Augsburger Allgemeine (Land West)
Demokratie im Gegenwind
Festakt Zum 50-jährigen Jubiläum der Hanns-Seidel-Stiftung ruft Bundespräsident Gauck eine „träge gewordene Mitte“dazu auf, sich gegen eine Politik der „Gefühlswallungen“zu stellen
München
Bundespräsident Joachim Gauck und Bayerns Ministerpräsident Horst Seehofer haben gestern in München gemeinsam dazu aufgerufen, die Demokratie gegen ihre Feinde von Rechts und Links zu verteidigen.

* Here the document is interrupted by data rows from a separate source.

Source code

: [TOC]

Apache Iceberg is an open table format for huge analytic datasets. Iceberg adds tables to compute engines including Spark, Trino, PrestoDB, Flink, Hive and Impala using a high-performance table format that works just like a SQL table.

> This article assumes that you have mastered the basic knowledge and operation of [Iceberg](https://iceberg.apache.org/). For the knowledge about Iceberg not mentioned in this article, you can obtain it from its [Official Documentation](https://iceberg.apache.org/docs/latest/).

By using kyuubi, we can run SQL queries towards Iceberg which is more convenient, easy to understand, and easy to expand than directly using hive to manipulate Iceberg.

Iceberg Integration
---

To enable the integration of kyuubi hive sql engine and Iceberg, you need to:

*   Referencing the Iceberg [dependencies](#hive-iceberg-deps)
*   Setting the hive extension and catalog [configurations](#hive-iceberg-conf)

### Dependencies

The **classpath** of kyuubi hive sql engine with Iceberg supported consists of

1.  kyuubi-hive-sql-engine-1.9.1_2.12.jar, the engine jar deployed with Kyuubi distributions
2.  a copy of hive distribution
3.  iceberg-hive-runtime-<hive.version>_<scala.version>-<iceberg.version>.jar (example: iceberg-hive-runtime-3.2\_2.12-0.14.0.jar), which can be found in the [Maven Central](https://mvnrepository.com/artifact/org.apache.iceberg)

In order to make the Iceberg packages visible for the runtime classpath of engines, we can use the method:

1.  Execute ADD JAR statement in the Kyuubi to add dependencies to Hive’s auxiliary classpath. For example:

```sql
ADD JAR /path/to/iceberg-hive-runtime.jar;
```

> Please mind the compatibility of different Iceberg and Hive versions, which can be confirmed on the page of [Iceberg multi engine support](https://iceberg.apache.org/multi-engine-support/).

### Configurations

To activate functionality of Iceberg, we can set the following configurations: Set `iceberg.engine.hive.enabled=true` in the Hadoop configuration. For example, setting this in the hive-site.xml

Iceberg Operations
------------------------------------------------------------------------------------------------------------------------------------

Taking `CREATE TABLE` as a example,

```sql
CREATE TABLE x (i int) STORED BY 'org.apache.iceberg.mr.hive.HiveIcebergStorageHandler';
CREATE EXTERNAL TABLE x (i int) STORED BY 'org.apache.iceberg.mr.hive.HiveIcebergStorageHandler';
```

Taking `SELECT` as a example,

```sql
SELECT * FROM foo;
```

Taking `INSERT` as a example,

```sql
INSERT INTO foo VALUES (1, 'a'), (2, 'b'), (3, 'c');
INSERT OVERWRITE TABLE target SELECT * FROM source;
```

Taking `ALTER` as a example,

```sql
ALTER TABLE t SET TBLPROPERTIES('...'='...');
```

Beim Festakt zum 50-jährigen Bestehen der CSU-nahen Hanns-Seidel-Stiftung warnte Gauck davor, die Lüge als Instrument der politischen Auseinandersetzung hinzunehmen. „Wir wollen doch nicht, dass die Gefühlswallungen von den Rändern der Gesellschaft so stark werden, dass eine träge gewordene Mitte denkt, man kann da gar nichts machen, die Zei- ten sind eben schlecht“, sagte Gauck. Seehofer forderte engagierten Einsatz gegen jede Form von Extremismus. „Demokratie ist kein Geschenk, keine Selbstverständlichkeit“, sagte er, „Demokratie ist wertvoll. Sie ist ein Schatz, den wir uns in Deutschland nie wieder aus der Hand nehmen lassen dürfen.“
Wer genau zuhörte, was die beiden Herren vor der hochkarätig besetzten Festversammlung zu sagen hatten, der konnte weitgehende Gemeinsamkeiten, aber auch durchaus markante Unterschiede in der Beurteilung der aktuellen politischen Lage erkennen. Gauck sprach von „Gegenwind für die Demokratie“und nahm die „postfaktische“Ge- sellschaft ins Visier. Immer größere Bevölkerungsschichten seien aus Widerwillen gegen „die da oben“bereit, Tatsachen zu ignorieren und Lügen zu akzeptieren. Die Lüge in der Politik sei allerdings kein ganz neuer Hut, sagte Gauck und warnte: „Wer behauptet, es gebe allenfalls eine gefühlte Wirklichkeit, tut das, um die Regeln neu zu bestimmen. In dessen antidemokratischem Spiel sticht nicht das Argument, sondern die Emotion.“
Seehofer dagegen sieht hier offenbar keinen Gegensatz. „Argument und Emotion müssen ernst genommen werden. Der Bürger darf nicht den Eindruck bekommen, dass er uns beim Regieren stört“, sagte der CSU-Chef und berichtete von einer Begebenheit in Österreich, die auf ihn einen nachhaltigen Eindruck gemacht habe. Die Vorsitzende einer Jugendorganisation habe dort ihre Erwartungshaltung an die Politik so formuliert: „Politiker sollen sagen, was sie tun wollen, und dann tun, was sie sagen.“Nach Seehofers Auffassung geht es deshalb darum: „Wir brauchen wieder mehr Klarheit in der Politik – Klarheit in der Sache und klare Entscheidungen.“
Einig waren sich der Bundespräsident und der Ministerpräsident über die Bedeutung der Arbeit der politischen Stiftungen. Fast wortgleich sagten sie: „Gäbe es die politischen Stiftungen nicht, man müsste sie heute neu erfinden.“Ihre Arbeit sollte darauf gerichtet sein, „Teilnahme zu ermöglichen“(Seehofer) und „zum verantwortungsvollen Gebrauch der Freiheit“zu erziehen (Gauck).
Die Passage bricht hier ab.